The good ole way of accessing the subclavian vein
This is a variation of the technique used by anesthetists to access the subclavian vein. The anesthetists approach the vein starting high up in the delto-pectoral groove aiming along the clavicular shaft – this makes the skin puncture site near the clavicle but we need it further below at the top of the future pacemaker pocket.
Therefore the skin puncture is done as shown at the hollow of the delto-pectoral triangle, about 1-2 finger-breadths below from the clavicle at its junction between the middle third and lateral third (roughly at its “bend”). It should be realized that the needle will be traveling through the upper aspect of the pectoralis major muscle (through its clavicular head)
The puncture needle is slowly advanced towards the shaft of the clavicle (at about an 20-30 degree angle to the skin) and once it hits the clavicle, the needle is slightly withdrawn and angulated (increased angle of attack to skin surface ) more so that the tip is under the clavicle. Then, the direction of the needle is changed so that now the tip aims towards the supra-sternal notch. The needle is slowly advanced in that direction (now at a skin angle of 20 – 30 degrees) with gentle suction to see whether it punctures the vein – whence dark venous blood would be aspirated. Once blood is aspirated, the needle is steadied and liberal aspiration of blood is done to ensure good access in to the vein. Thereafter the syringe is removed and guide-wire advanced in to the lumen.
Figure : Schematic of final approach to the subclavian vein. This is the final approach to the subclavian vein. (See text above and guide below for more details). Subclavian puncture is relatively straightforward from easiness of venous access. But it has its share of problems and extra-thoracic subclavian / axillary vein puncture is the recommended technique to master.

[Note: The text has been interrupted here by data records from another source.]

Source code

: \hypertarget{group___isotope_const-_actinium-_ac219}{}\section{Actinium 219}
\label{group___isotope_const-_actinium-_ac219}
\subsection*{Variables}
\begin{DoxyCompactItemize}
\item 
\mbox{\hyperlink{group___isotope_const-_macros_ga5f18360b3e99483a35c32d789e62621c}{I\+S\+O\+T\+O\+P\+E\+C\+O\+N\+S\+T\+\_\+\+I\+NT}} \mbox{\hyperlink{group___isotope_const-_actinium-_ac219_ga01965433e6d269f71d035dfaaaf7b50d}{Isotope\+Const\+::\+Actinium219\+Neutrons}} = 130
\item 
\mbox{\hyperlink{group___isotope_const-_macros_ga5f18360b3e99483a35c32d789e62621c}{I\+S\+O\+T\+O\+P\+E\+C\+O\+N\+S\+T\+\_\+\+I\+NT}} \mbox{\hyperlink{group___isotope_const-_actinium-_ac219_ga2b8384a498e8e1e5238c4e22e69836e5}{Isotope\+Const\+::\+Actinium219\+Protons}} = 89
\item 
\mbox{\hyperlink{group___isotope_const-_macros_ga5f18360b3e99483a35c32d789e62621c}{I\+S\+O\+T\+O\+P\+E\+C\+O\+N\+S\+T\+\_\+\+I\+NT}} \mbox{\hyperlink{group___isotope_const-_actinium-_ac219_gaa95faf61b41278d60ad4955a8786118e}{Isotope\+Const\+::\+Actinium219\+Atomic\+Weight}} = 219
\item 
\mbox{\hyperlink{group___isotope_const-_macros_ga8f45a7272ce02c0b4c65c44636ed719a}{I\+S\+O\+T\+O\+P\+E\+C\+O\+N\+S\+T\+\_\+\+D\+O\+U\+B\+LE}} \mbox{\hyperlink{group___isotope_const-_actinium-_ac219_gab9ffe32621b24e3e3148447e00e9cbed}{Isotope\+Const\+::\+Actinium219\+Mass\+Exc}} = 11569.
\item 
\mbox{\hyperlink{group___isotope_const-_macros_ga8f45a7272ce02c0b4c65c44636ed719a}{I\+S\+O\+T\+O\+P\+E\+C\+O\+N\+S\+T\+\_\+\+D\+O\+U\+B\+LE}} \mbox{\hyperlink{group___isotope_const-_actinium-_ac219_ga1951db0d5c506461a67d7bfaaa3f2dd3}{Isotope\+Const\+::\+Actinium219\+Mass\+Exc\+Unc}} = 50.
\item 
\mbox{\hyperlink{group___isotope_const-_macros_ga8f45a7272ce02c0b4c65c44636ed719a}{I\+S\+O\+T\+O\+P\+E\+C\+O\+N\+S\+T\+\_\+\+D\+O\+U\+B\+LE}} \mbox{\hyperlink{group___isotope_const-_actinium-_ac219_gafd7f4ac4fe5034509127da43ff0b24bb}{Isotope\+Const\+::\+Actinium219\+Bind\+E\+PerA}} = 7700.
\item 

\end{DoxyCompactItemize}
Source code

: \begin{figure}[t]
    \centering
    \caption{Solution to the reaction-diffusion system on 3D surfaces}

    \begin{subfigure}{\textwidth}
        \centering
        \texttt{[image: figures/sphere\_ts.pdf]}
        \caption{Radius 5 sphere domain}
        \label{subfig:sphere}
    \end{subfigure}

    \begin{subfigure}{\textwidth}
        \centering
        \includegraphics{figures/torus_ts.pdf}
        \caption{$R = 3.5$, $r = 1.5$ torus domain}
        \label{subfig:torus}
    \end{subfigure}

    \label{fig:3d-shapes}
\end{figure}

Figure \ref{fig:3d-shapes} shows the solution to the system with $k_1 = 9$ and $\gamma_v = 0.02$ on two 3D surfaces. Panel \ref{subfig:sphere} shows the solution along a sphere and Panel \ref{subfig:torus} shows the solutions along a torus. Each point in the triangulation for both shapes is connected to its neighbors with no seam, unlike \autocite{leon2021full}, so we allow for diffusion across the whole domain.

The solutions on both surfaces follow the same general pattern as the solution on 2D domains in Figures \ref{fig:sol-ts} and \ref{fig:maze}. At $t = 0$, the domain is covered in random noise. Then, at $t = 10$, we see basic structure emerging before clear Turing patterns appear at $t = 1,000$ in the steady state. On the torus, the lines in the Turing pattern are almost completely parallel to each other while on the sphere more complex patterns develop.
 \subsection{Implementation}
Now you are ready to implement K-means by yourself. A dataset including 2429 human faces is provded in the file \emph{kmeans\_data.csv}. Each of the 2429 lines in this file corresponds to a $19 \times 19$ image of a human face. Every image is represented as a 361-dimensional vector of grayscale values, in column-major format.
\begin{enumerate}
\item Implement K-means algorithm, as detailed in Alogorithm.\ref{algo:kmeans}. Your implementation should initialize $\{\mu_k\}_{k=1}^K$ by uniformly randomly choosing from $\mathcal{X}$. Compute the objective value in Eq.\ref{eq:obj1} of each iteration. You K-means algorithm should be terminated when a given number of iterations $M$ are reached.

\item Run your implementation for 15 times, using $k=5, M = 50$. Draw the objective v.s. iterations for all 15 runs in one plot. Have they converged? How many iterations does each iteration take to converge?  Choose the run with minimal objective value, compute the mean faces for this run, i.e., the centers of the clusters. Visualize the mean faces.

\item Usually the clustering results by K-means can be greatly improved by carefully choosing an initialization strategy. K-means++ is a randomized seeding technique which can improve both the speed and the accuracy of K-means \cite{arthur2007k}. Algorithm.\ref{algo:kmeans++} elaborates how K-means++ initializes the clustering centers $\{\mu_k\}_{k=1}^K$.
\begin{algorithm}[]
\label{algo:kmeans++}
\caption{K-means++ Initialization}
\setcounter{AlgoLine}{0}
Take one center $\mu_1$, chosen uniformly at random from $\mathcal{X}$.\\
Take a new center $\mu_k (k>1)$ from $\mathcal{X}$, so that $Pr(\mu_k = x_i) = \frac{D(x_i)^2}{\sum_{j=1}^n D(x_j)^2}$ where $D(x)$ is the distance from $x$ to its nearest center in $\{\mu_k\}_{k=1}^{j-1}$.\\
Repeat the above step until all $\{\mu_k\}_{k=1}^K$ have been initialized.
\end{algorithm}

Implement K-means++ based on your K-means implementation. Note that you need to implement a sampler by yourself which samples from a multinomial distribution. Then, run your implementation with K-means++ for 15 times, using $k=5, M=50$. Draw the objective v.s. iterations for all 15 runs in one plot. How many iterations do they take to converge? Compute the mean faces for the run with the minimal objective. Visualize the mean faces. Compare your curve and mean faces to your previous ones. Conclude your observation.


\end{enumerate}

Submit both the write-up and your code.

Figure : Fluroscopic position of needle during subclavian access. Note that the needle tip is well medial to the first rib and under the clavicle. Also note the operators hand shadow on the fluro field indicting that the syringe would have need steadying very medially. (This case was a difficult puncture and had to be attempted in this way)
Figure : The anatomic pathway of subclavian venous puncture. As depicted the needle travels between the clavicle and the first rib to reach the vein and at this point the vein overlies the lung apex. It can be appreciated how close the needle is to the lung and how easily a needle may penetrate the lung apex if pushed too far. (The axillary vein is not visible in this cut-plane as it is more towards the viewer and out of the first rib border)
Subclavian Puncture Steps :
The needle is advanced at a skin angle of 30 degrees, towards the clavicular shaft.
Once the needle tip hits the bone, the needle is slightly withdrawn and the angle of attack is increased as to enter the underside of the clavicle. As soon as one feels the underside of the clavicle, advancement should be stopped and direction of the needle change to point towards the supra-sternal notch.
Now the needle is advanced in the direction of the supra-sternal notch. (operators’ left index finger is at the supra-sternal notch) Note : A fairly long length of the needle may be needed to reach the vein
Gentle suction is applied as the needle is advanced. (Vigorous suction should be avoided as it will draw fat / muscle debris in to the lumen and obstruct it)
At one point one will enter the vein and blood will be visible in the syringe with suction.A generous amount of blood should be aspirated to confirm venous access.
If the vein is not accessed despite full advancement of the needle, one can try sight variation in depth of penetration. However, the risk of pneumothorax is high in this region and it is recommended that an alternative x-ray guided approach be used.